** Opening The data block **

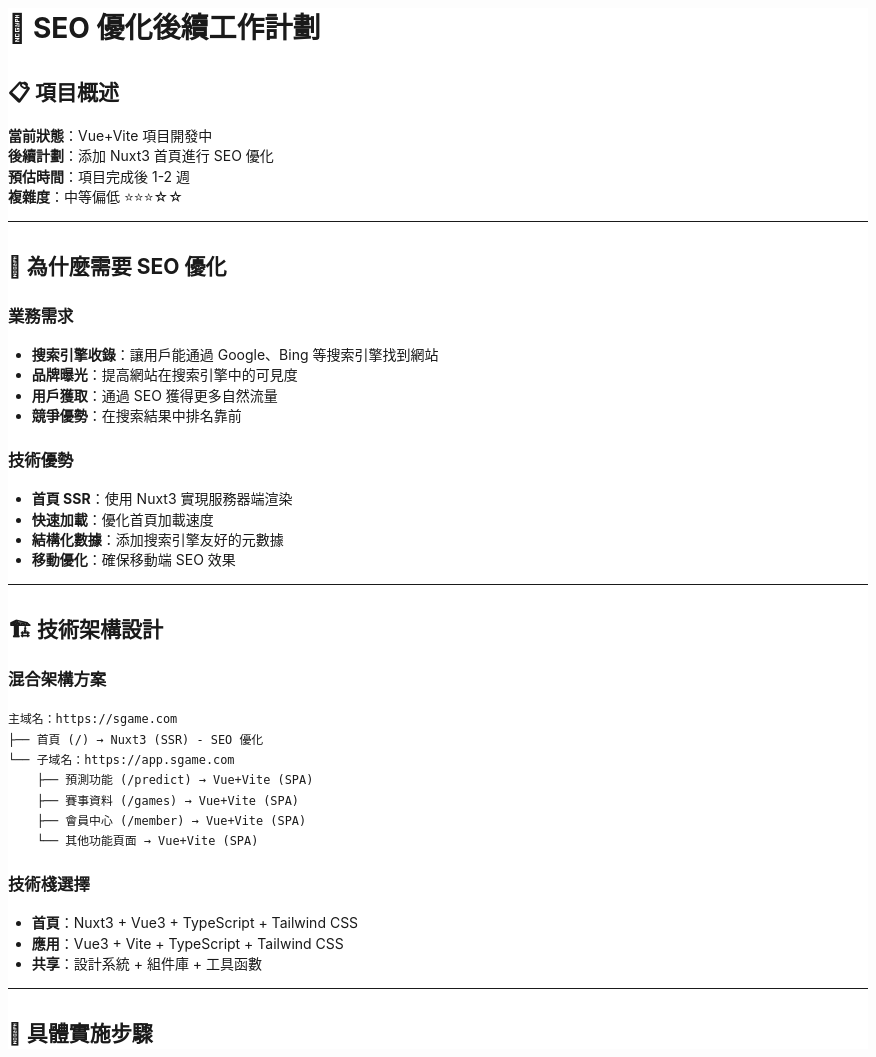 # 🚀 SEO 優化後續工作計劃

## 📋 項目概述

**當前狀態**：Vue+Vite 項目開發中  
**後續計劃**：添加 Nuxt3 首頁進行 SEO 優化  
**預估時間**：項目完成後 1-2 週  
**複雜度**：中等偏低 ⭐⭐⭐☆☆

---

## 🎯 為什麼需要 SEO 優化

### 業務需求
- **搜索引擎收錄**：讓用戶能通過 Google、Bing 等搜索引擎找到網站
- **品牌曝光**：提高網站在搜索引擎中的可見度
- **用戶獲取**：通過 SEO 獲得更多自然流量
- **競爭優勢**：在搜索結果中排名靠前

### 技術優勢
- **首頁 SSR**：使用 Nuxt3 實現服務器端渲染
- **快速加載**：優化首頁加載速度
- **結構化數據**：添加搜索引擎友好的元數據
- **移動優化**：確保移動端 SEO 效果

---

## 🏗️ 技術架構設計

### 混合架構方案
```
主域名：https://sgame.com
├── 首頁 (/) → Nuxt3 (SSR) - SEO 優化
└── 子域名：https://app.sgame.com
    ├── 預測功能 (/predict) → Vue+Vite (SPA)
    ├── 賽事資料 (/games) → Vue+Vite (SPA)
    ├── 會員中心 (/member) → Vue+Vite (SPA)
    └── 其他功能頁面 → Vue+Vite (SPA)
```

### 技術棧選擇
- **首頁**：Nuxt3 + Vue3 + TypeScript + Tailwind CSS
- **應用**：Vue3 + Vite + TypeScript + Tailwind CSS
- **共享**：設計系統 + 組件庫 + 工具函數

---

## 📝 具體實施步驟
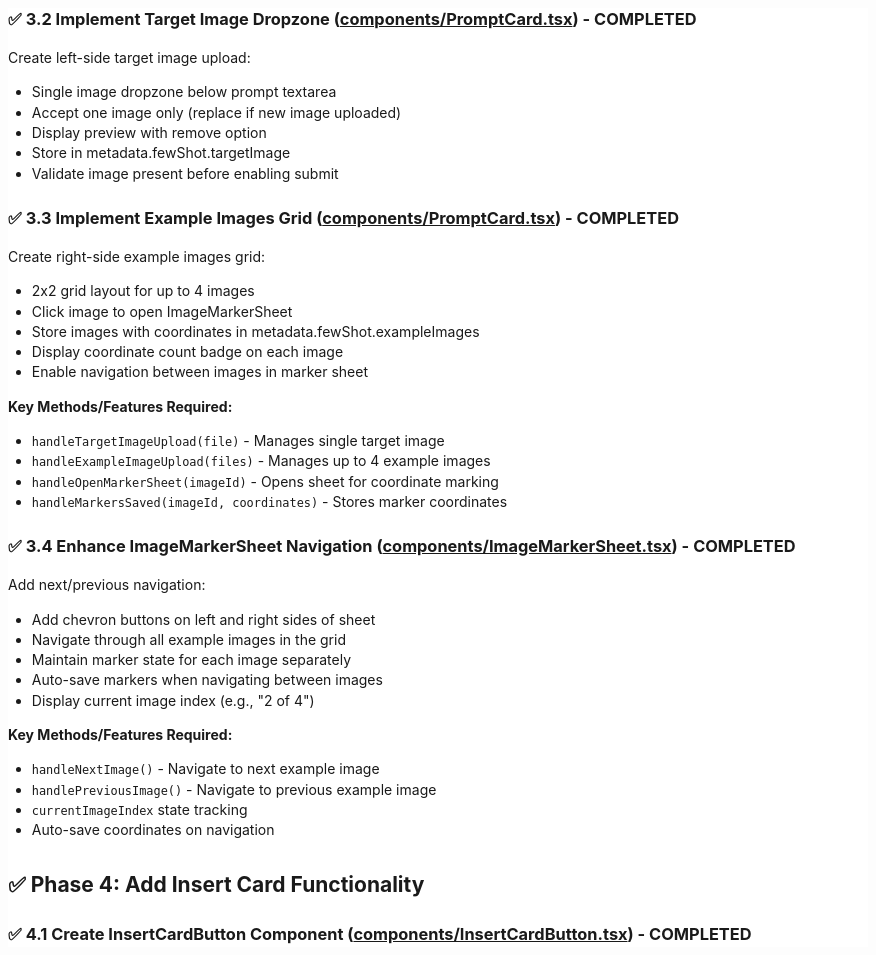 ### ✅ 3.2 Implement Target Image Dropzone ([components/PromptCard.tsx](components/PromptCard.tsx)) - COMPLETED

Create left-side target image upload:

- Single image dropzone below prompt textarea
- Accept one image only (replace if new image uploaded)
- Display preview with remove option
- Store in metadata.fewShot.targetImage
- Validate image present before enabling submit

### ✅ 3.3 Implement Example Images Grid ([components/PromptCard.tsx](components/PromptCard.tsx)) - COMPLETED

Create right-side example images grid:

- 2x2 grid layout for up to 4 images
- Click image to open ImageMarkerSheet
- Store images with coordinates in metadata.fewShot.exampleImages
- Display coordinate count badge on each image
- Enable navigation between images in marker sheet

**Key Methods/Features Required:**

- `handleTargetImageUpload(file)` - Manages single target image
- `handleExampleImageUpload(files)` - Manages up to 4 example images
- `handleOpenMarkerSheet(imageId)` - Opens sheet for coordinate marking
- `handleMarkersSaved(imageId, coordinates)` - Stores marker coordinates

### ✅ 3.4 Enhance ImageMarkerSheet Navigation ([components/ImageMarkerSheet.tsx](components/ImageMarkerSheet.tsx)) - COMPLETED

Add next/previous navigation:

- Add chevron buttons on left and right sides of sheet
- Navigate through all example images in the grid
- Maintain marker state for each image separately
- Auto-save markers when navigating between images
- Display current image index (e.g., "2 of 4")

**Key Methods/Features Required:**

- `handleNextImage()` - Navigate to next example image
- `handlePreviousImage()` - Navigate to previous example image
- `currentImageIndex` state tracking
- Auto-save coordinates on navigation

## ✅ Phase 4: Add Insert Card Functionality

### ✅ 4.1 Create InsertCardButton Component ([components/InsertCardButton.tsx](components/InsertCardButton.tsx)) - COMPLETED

** Closing The data block **
** Opening The data block **

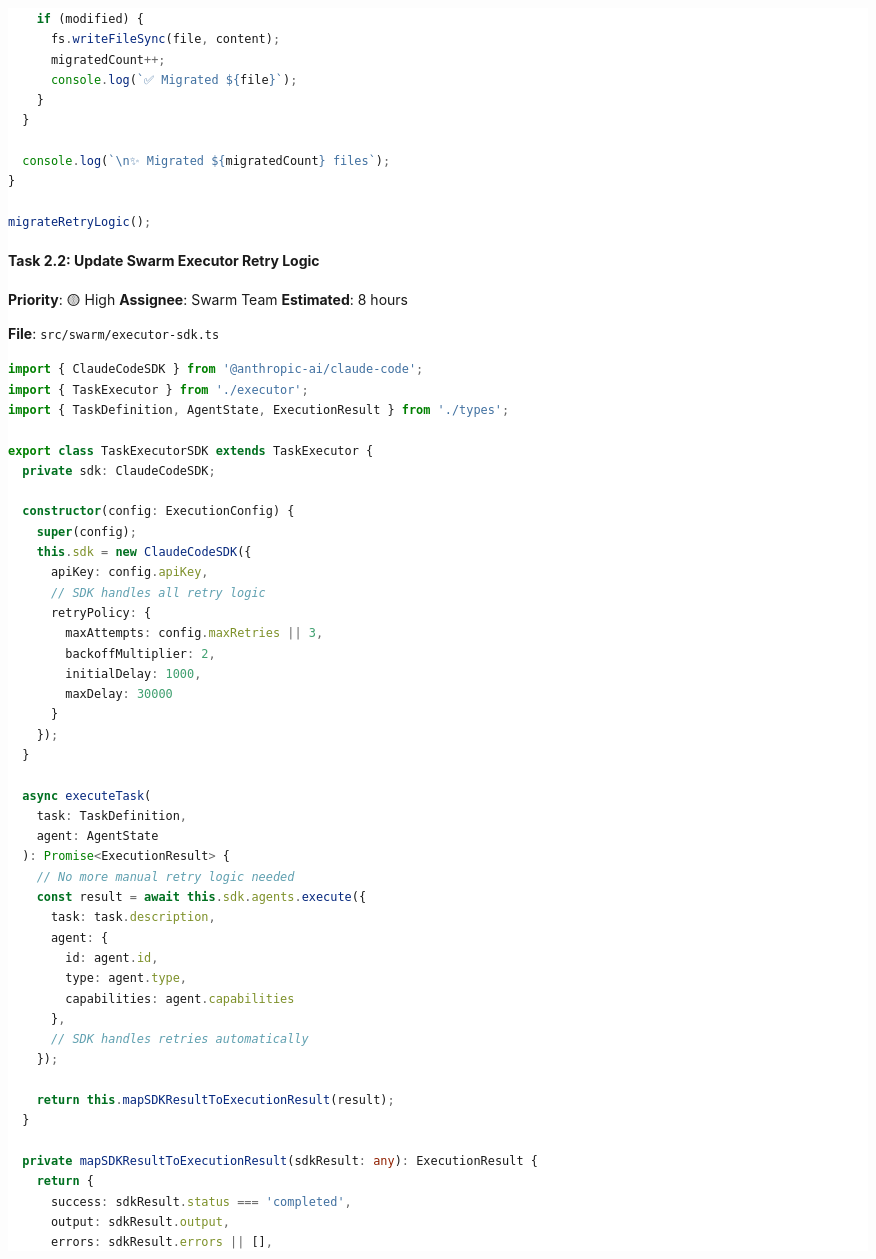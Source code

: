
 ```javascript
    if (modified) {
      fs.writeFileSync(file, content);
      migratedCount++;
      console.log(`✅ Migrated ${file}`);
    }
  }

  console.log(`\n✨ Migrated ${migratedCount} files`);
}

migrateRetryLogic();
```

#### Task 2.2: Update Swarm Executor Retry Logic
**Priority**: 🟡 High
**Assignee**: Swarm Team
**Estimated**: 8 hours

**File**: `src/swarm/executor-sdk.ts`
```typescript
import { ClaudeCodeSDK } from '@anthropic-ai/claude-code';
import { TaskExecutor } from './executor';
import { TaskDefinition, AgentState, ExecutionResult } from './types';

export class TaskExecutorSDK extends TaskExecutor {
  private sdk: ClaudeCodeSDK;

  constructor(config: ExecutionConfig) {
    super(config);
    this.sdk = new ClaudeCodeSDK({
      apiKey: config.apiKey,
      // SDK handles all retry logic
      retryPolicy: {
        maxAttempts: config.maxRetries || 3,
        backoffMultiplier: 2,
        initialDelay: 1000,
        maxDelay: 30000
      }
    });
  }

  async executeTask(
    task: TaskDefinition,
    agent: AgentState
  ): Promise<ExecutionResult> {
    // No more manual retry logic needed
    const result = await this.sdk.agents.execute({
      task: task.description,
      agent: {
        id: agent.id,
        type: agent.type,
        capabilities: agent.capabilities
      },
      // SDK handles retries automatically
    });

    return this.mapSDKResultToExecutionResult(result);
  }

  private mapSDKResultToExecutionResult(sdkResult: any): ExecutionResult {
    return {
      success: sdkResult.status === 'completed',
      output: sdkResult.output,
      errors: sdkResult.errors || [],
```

** Closing The data block **

Exercise description >> For the string "private", search the preceding data and copy every line that includes it.

Solution to this problem >>
  private sdk: ClaudeCodeSDK;
  private mapSDKResultToExecutionResult(sdkResult: any): ExecutionResult {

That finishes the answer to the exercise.